Exercise material: Begin
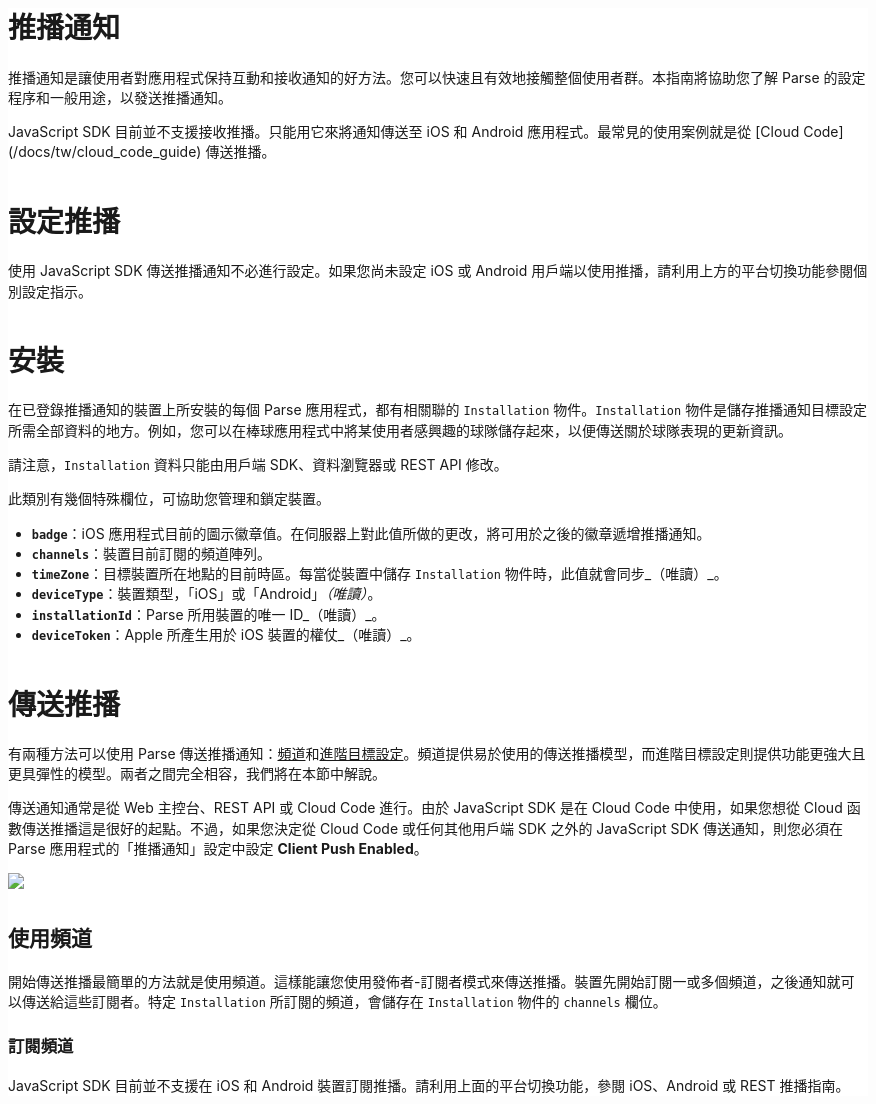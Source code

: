 # 推播通知

推播通知是讓使用者對應用程式保持互動和接收通知的好方法。您可以快速且有效地接觸整個使用者群。本指南將協助您了解 Parse 的設定程序和一般用途，以發送推播通知。

<div class="callout_green">
JavaScript SDK 目前並不支援接收推播。只能用它來將通知傳送至 iOS 和 Android 應用程式。最常見的使用案例就是從 [Cloud Code](/docs/tw/cloud_code_guide) 傳送推播。
</div>

# 設定推播

使用 JavaScript SDK 傳送推播通知不必進行設定。如果您尚未設定 iOS 或 Android 用戶端以使用推播，請利用上方的平台切換功能參閱個別設定指示。

# 安裝

在已登錄推播通知的裝置上所安裝的每個 Parse 應用程式，都有相關聯的 `Installation` 物件。`Installation` 物件是儲存推播通知目標設定所需全部資料的地方。例如，您可以在棒球應用程式中將某使用者感興趣的球隊儲存起來，以便傳送關於球隊表現的更新資訊。

請注意，`Installation` 資料只能由用戶端 SDK、資料瀏覽器或 REST API 修改。

此類別有幾個特殊欄位，可協助您管理和鎖定裝置。

*   **`badge`**：iOS 應用程式目前的圖示徽章值。在伺服器上對此值所做的更改，將可用於之後的徽章遞增推播通知。
*   **`channels`**：裝置目前訂閱的頻道陣列。
*   **`timeZone`**：目標裝置所在地點的目前時區。每當從裝置中儲存 `Installation` 物件時，此值就會同步_（唯讀）_。
*   **`deviceType`**：裝置類型，「iOS」或「Android」_（唯讀）_。
*   **`installationId`**：Parse 所用裝置的唯一 ID_（唯讀）_。
*   **`deviceToken`**：Apple 所產生用於 iOS 裝置的權仗_（唯讀）_。

# 傳送推播

有兩種方法可以使用 Parse 傳送推播通知：[頻道](#sending-channels)和[進階目標設定](#sending-queries)。頻道提供易於使用的傳送推播模型，而進階目標設定則提供功能更強大且更具彈性的模型。兩者之間完全相容，我們將在本節中解說。

傳送通知通常是從 Web 主控台、REST API 或 Cloud Code 進行。由於 JavaScript SDK 是在 Cloud Code 中使用，如果您想從 Cloud 函數傳送推播這是很好的起點。不過，如果您決定從 Cloud Code 或任何其他用戶端 SDK 之外的 JavaScript SDK 傳送通知，則您必須在 Parse 應用程式的「推播通知」設定中設定 **Client Push Enabled**。

![](docs/client_push_settings.png)

## 使用頻道

開始傳送推播最簡單的方法就是使用頻道。這樣能讓您使用發佈者-訂閱者模式來傳送推播。裝置先開始訂閱一或多個頻道，之後通知就可以傳送給這些訂閱者。特定 `Installation` 所訂閱的頻道，會儲存在 `Installation` 物件的 `channels` 欄位。

### 訂閱頻道

<div class="callout_green">
JavaScript SDK 目前並不支援在 iOS 和 Android 裝置訂閱推播。請利用上面的平台切換功能，參閱 iOS、Android 或 REST 推播指南。
</div>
Exercise material: End
> **Problem requirements**: Search the data for "Cloud". Copy each line that has it.

> **Response for this exercise**:
JavaScript SDK 目前並不支援接收推播。只能用它來將通知傳送至 iOS 和 Android 應用程式。最常見的使用案例就是從 [Cloud Code](/docs/tw/cloud_code_guide) 傳送推播。
傳送通知通常是從 Web 主控台、REST API 或 Cloud Code 進行。由於 JavaScript SDK 是在 Cloud Code 中使用，如果您想從 Cloud 函數傳送推播這是很好的起點。不過，如果您決定從 Cloud Code 或任何其他用戶端 SDK 之外的 JavaScript SDK 傳送通知，則您必須在 Parse 應用程式的「推播通知」設定中設定 **Client Push Enabled**。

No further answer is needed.